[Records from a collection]
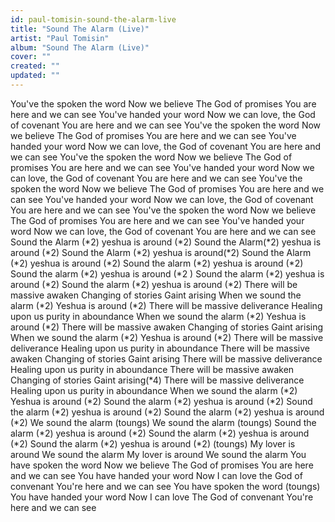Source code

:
 ```yaml
---
id: paul-tomisin-sound-the-alarm-live
title: "Sound The Alarm (Live)"
artist: "Paul Tomisin"
album: "Sound The Alarm (Live)"
cover: ""
created: ""
updated: ""
---
```


You've the spoken the word
Now we believe
The God of promises
You are here and we can see
You've handed your word
Now we can love, the God of covenant
You are here and we can see
You've the spoken the word
Now we believe
The God of promises
You are here and we can see
You've handed your word
Now we can love, the God of covenant
You are here and we can see
You've the spoken the word
Now we believe
The God of promises
You are here and we can see
You've handed your word
Now we can love, the God of covenant
You are here and we can see
You've the spoken the word
Now we believe
The God of promises
You are here and we can see
You've handed your word
Now we can love, the God of covenant
You are here and we can see
You've the spoken the word
Now we believe
The God of promises
You are here and we can see
You've handed your word
Now we can love, the God of covenant
You are here and we can see
Sound the Alarm (*2)
yeshua is around (*2)
Sound the Alarm(*2)
yeshua is around (*2)
Sound the Alarm (*2)
yeshua is around(*2)
Sound the Alarm (*2)
yeshua is around (*2)
Sound the alarm (*2)
yeshua is around (*2)
Sound the alarm (*2)
yeshua is around (*2 )
Sound the alarm (*2)
yeshua is around (*2)
Sound the alarm (*2)
yeshua is around (*2)
There will be massive awaken
Changing of stories Gaint arising
When we sound the alarm (*2)
Yeshua is around (*2)
There will be massive deliverance
Healing upon us purity in aboundance
When we sound the alarm (*2)
Yeshua is around (*2)
There will be massive awaken
Changing of stories Gaint arising
When we sound the alarm (*2)
Yeshua is around (*2)
There will be massive deliverance
Healing upon us purity in aboundance
There will be massive awaken
Changing of stories Gaint arising
There will be massive deliverance
Healing upon us purity in aboundance
There will be massive awaken
Changing of stories Gaint arising(*4)
There will be massive deliverance
Healing upon us purity in aboundance
When we sound the alarm (*2)
Yeshua is around (*2)
Sound the alarm (*2)
yeshua is around (*2)
Sound the alarm (*2)
yeshua is around (*2)
Sound the alarm (*2)
yeshua is around (*2)
We sound the alarm
(toungs)
We sound the alarm
(toungs)
Sound the alarm (*2)
yeshua is around (*2)
Sound the alarm (*2)
yeshua is around (*2)
Sound the alarm (*2)
yeshua is around (*2)
(toungs)
My lover is around
We sound the alarm
My lover is around
We sound the alarm
You have spoken the word
 Now we believe
The God of promises
You are here and we can see
You have handed your word
Now I can love the God of convenant
You're here and we can see
You have spoken the word
(toungs) You have handed your word
Now I can love
The God of convenant
You're here and we can see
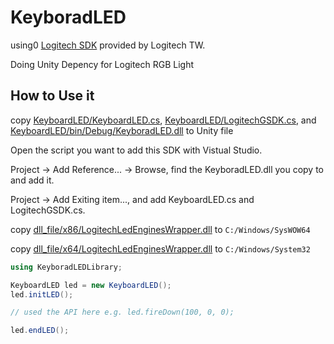 # KeyboradLED

using0 [Logitech SDK](https://github.com/logihackdays/LGS_LED) provided by Logitech TW.

Doing Unity Depency for Logitech RGB Light

## How to Use it
copy [KeyboardLED/KeyboardLED.cs](KeyboardLED/KeyboardLED.cs), [KeyboardLED/LogitechGSDK.cs](KeyboardLED/LogitechGSDK.cs), and [KeyboardLED/bin/Debug/KeyboradLED.dll](KeyboardLED/bin/Debug/KeyboradLED.dll) to Unity file

Open the script you want to add this SDK with Vistual Studio.

Project -> Add Reference... -> Browse, find the KeyboradLED.dll you copy to and add it.

Project -> Add Exiting item..., and add KeyboardLED.cs and LogitechGSDK.cs.

copy [dll_file/x86/LogitechLedEnginesWrapper.dll](dll_file/x86/LogitechLedEnginesWrapper.dll) to `C:/Windows/SysWOW64`

copy [dll_file/x64/LogitechLedEnginesWrapper.dll](dll_file/x64/LogitechLedEnginesWrapper.dll) to `C:/Windows/System32`

```CS
using KeyboradLEDLibrary;

KeyboardLED led = new KeyboardLED();
led.initLED();

// used the API here e.g. led.fireDown(100, 0, 0);

led.endLED();
```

▶ **Task instructions**
Repeat each entry exactly as it appears; skip any picture.

▶ **Written solution**
Source code

:
 ```yaml
---
id: paul-tomisin-sound-the-alarm-live
title: "Sound The Alarm (Live)"
artist: "Paul Tomisin"
album: "Sound The Alarm (Live)"
cover: ""
created: ""
updated: ""
---
```


You've the spoken the word
Now we believe
The God of promises
You are here and we can see
You've handed your word
Now we can love, the God of covenant
You are here and we can see
You've the spoken the word
Now we believe
The God of promises
You are here and we can see
You've handed your word
Now we can love, the God of covenant
You are here and we can see
You've the spoken the word
Now we believe
The God of promises
You are here and we can see
You've handed your word
Now we can love, the God of covenant
You are here and we can see
You've the spoken the word
Now we believe
The God of promises
You are here and we can see
You've handed your word
Now we can love, the God of covenant
You are here and we can see
You've the spoken the word
Now we believe
The God of promises
You are here and we can see
You've handed your word
Now we can love, the God of covenant
You are here and we can see
Sound the Alarm (*2)
yeshua is around (*2)
Sound the Alarm(*2)
yeshua is around (*2)
Sound the Alarm (*2)
yeshua is around(*2)
Sound the Alarm (*2)
yeshua is around (*2)
Sound the alarm (*2)
yeshua is around (*2)
Sound the alarm (*2)
yeshua is around (*2 )
Sound the alarm (*2)
yeshua is around (*2)
Sound the alarm (*2)
yeshua is around (*2)
There will be massive awaken
Changing of stories Gaint arising
When we sound the alarm (*2)
Yeshua is around (*2)
There will be massive deliverance
Healing upon us purity in aboundance
When we sound the alarm (*2)
Yeshua is around (*2)
There will be massive awaken
Changing of stories Gaint arising
When we sound the alarm (*2)
Yeshua is around (*2)
There will be massive deliverance
Healing upon us purity in aboundance
There will be massive awaken
Changing of stories Gaint arising
There will be massive deliverance
Healing upon us purity in aboundance
There will be massive awaken
Changing of stories Gaint arising(*4)
There will be massive deliverance
Healing upon us purity in aboundance
When we sound the alarm (*2)
Yeshua is around (*2)
Sound the alarm (*2)
yeshua is around (*2)
Sound the alarm (*2)
yeshua is around (*2)
Sound the alarm (*2)
yeshua is around (*2)
We sound the alarm
(toungs)
We sound the alarm
(toungs)
Sound the alarm (*2)
yeshua is around (*2)
Sound the alarm (*2)
yeshua is around (*2)
Sound the alarm (*2)
yeshua is around (*2)
(toungs)
My lover is around
We sound the alarm
My lover is around
We sound the alarm
You have spoken the word
 Now we believe
The God of promises
You are here and we can see
You have handed your word
Now I can love the God of convenant
You're here and we can see
You have spoken the word
(toungs) You have handed your word
Now I can love
The God of convenant
You're here and we can see
 # KeyboradLED

using0 [Logitech SDK](https://github.com/logihackdays/LGS_LED) provided by Logitech TW.

Doing Unity Depency for Logitech RGB Light

## How to Use it
copy [KeyboardLED/KeyboardLED.cs](KeyboardLED/KeyboardLED.cs), [KeyboardLED/LogitechGSDK.cs](KeyboardLED/LogitechGSDK.cs), and [KeyboardLED/bin/Debug/KeyboradLED.dll](KeyboardLED/bin/Debug/KeyboradLED.dll) to Unity file

Open the script you want to add this SDK with Vistual Studio.

Project -> Add Reference... -> Browse, find the KeyboradLED.dll you copy to and add it.

Project -> Add Exiting item..., and add KeyboardLED.cs and LogitechGSDK.cs.

copy [dll_file/x86/LogitechLedEnginesWrapper.dll](dll_file/x86/LogitechLedEnginesWrapper.dll) to `C:/Windows/SysWOW64`

copy [dll_file/x64/LogitechLedEnginesWrapper.dll](dll_file/x64/LogitechLedEnginesWrapper.dll) to `C:/Windows/System32`

```CS
using KeyboradLEDLibrary;

KeyboardLED led = new KeyboardLED();
led.initLED();

// used the API here e.g. led.fireDown(100, 0, 0);

led.endLED();
```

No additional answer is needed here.